Over the next week we dove daily, mostly boat dives, including a trip to the uninhabited Klein Curaçao with its ghostly lighthouse and wreck.
The slow drift dives, the cliffs, the abundance of life, all of this was magnified by the limpidity of the water. The viz was stunning.
A couple of dives stand out from that week. One was Tugboat, so named for the wreck of a small, you guessed it, tugboat. The amazing part of that dive is that you enter the water right by a huge abandoned ferry. It’s gigantic, it hasn’t moved in several years, it was meant to connect the island with Venezuela. It just stays moored there at this lonely dock and decays slowly.
Being under the water sandwiched between the behemoth and the pylons from the dock was an eerie feeling, very gothic and for once I regret not bringing the camera. Oh well. Lot’s of lobsters hiding under tires, anchors and bits of metal, a somewhat dystopian dive but beautiful at the same time, cathedral like almost. You feel the large dimensions of everything around you and how small you are. The ferry has since been sold for scrap to Turkey.

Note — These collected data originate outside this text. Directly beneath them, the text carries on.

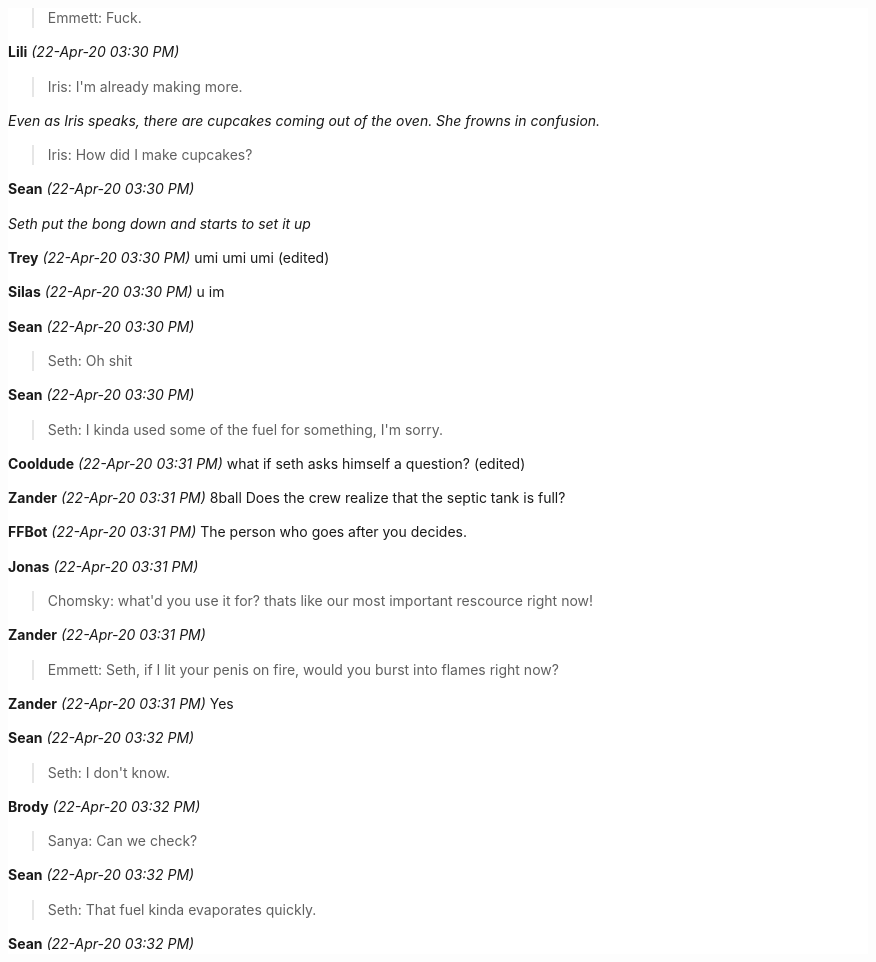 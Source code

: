 > Emmett: Fuck.

**Lili** _(22-Apr-20 03:30 PM)_

> Iris: I'm already making more.

_Even as Iris speaks, there are cupcakes coming out of the oven. She frowns in confusion._

> Iris: How did I make cupcakes?

**Sean** _(22-Apr-20 03:30 PM)_

_Seth put the bong down and starts to set it up_

**Trey** _(22-Apr-20 03:30 PM)_
umi umi umi
(edited)

**Silas** _(22-Apr-20 03:30 PM)_
u im

**Sean** _(22-Apr-20 03:30 PM)_

> Seth: Oh shit

**Sean** _(22-Apr-20 03:30 PM)_

> Seth: I kinda used some of the fuel for something, I'm sorry.

**Cooldude** _(22-Apr-20 03:31 PM)_
what if seth asks himself a question?
(edited)

**Zander** _(22-Apr-20 03:31 PM)_
8ball Does the crew realize that the septic tank is full?

**FFBot** _(22-Apr-20 03:31 PM)_
The person who goes after you decides.

**Jonas** _(22-Apr-20 03:31 PM)_

> Chomsky: what'd you use it for? thats like our most important rescource right now!

**Zander** _(22-Apr-20 03:31 PM)_

> Emmett: Seth, if I lit your penis on fire, would you burst into flames right now?

**Zander** _(22-Apr-20 03:31 PM)_
Yes

**Sean** _(22-Apr-20 03:32 PM)_

> Seth: I don't know.

**Brody** _(22-Apr-20 03:32 PM)_

> Sanya: Can we check?

**Sean** _(22-Apr-20 03:32 PM)_

> Seth: That fuel kinda evaporates quickly.

**Sean** _(22-Apr-20 03:32 PM)_
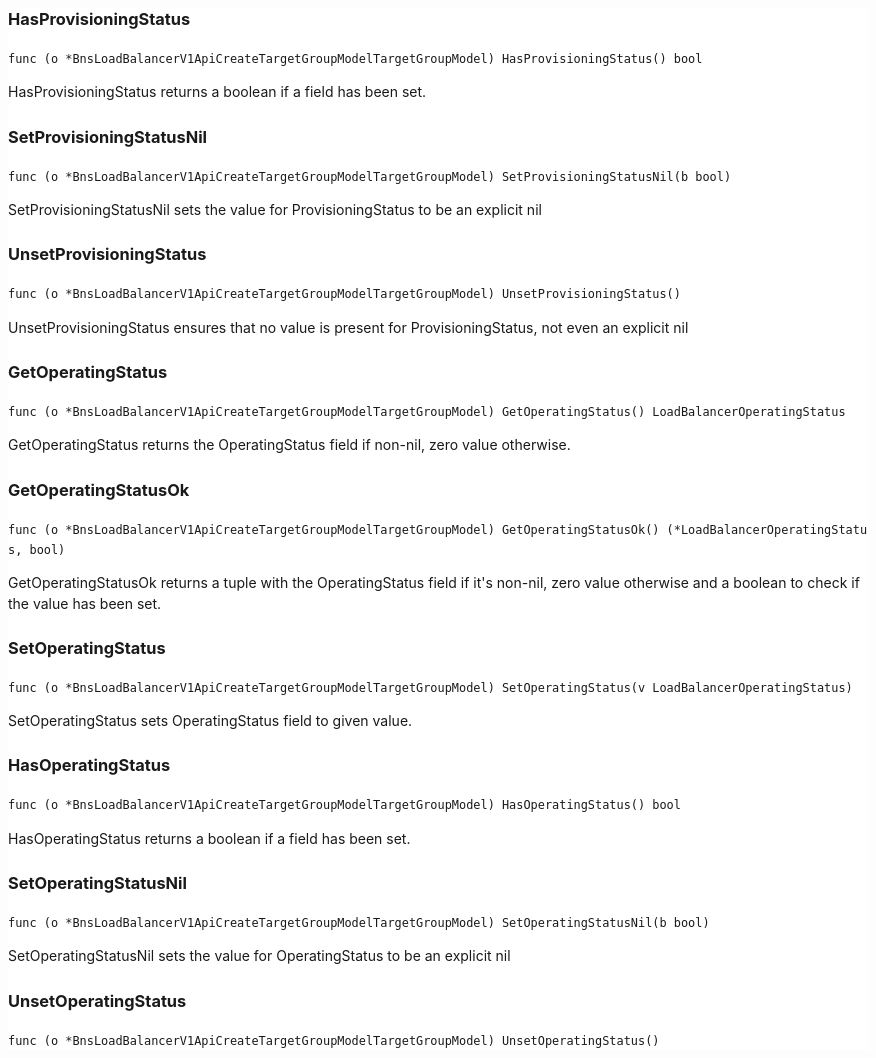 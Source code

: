 ### HasProvisioningStatus

`func (o *BnsLoadBalancerV1ApiCreateTargetGroupModelTargetGroupModel) HasProvisioningStatus() bool`

HasProvisioningStatus returns a boolean if a field has been set.

### SetProvisioningStatusNil

`func (o *BnsLoadBalancerV1ApiCreateTargetGroupModelTargetGroupModel) SetProvisioningStatusNil(b bool)`

 SetProvisioningStatusNil sets the value for ProvisioningStatus to be an explicit nil

### UnsetProvisioningStatus
`func (o *BnsLoadBalancerV1ApiCreateTargetGroupModelTargetGroupModel) UnsetProvisioningStatus()`

UnsetProvisioningStatus ensures that no value is present for ProvisioningStatus, not even an explicit nil
### GetOperatingStatus

`func (o *BnsLoadBalancerV1ApiCreateTargetGroupModelTargetGroupModel) GetOperatingStatus() LoadBalancerOperatingStatus`

GetOperatingStatus returns the OperatingStatus field if non-nil, zero value otherwise.

### GetOperatingStatusOk

`func (o *BnsLoadBalancerV1ApiCreateTargetGroupModelTargetGroupModel) GetOperatingStatusOk() (*LoadBalancerOperatingStatus, bool)`

GetOperatingStatusOk returns a tuple with the OperatingStatus field if it's non-nil, zero value otherwise
and a boolean to check if the value has been set.

### SetOperatingStatus

`func (o *BnsLoadBalancerV1ApiCreateTargetGroupModelTargetGroupModel) SetOperatingStatus(v LoadBalancerOperatingStatus)`

SetOperatingStatus sets OperatingStatus field to given value.

### HasOperatingStatus

`func (o *BnsLoadBalancerV1ApiCreateTargetGroupModelTargetGroupModel) HasOperatingStatus() bool`

HasOperatingStatus returns a boolean if a field has been set.

### SetOperatingStatusNil

`func (o *BnsLoadBalancerV1ApiCreateTargetGroupModelTargetGroupModel) SetOperatingStatusNil(b bool)`

 SetOperatingStatusNil sets the value for OperatingStatus to be an explicit nil

### UnsetOperatingStatus
`func (o *BnsLoadBalancerV1ApiCreateTargetGroupModelTargetGroupModel) UnsetOperatingStatus()`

Another cool dive was East point, it was notable for its very healthy coral, one of the few places around Curaçao where they are growing apparently. It was my dive buddy’s 100th dive so we would have an extra reason to celebrate afterwards. On the boat ride back, like almost everyday we were treated to either hunting ospreys or flying fishes.
I’ve mentioned this in another post, the underwater spirit animal of Curaçao has got to be the trumpet fish. I have never seen so many specimens, so big and so colourful. Not just incognito green floating head down pretending to be a reed of some sort, but bright colours, yellow, red, blue and very large. I have not seen that anywhere else so far.
We also got included (I think) in the mating dance of a pair of squids, they circled around us repeatedly flashing, changing colours and chasing each other, going away, coming back, It was extraordinary. It was also our last dive.
I think my only disappointment on that trip is that we could not dive the big wreck of the place, the Superior Producer. The ship sank in a storm in 1977 after her cargo got loose and started rolling around. It now sits upright at about 90 feet but… you can’t dive it when there’s a cruise ship docked (darn cruise ships again), and that was the case when we were there.
Though you can shore dive the wreck, I have since learned that there’s a company that offers to drop you over the wreck by helicopter. Well now, that doesn’t sound like any fun at all. Cue the sarcasm beers.
On the contrary that’s like three childhood fantasies rolled into one. How awesome would that be? Even if it feels a little gimmicky I need to try this. I guess we’ll just have to go back. Anyways I feel like maybe I should give green rum another try, for fairness’ sake. I’ll just check the cruise ship schedule first.
See you under the waves.
Bright colours and blacked-out eyes. A world of words, images, and contradictions.
I found Curacoa to have much more culture than the other 2 ABC Island. Having a dive shop at the hotel is a common great thing on the island. The food at the market in Willemstad and on the beaches at the local food stands were incredible. Getting fish fresh from the water was good eating. My favorite of the ABC Islands.
Super interesting opinion. Certainly agreed about he market food. I am curious about Aruba for the 1939 wreck of the Antilla and the boy inside the man is curious if they still use those square coins. What are your thoughts on spending 3 weeks in Bonaire for shore diving?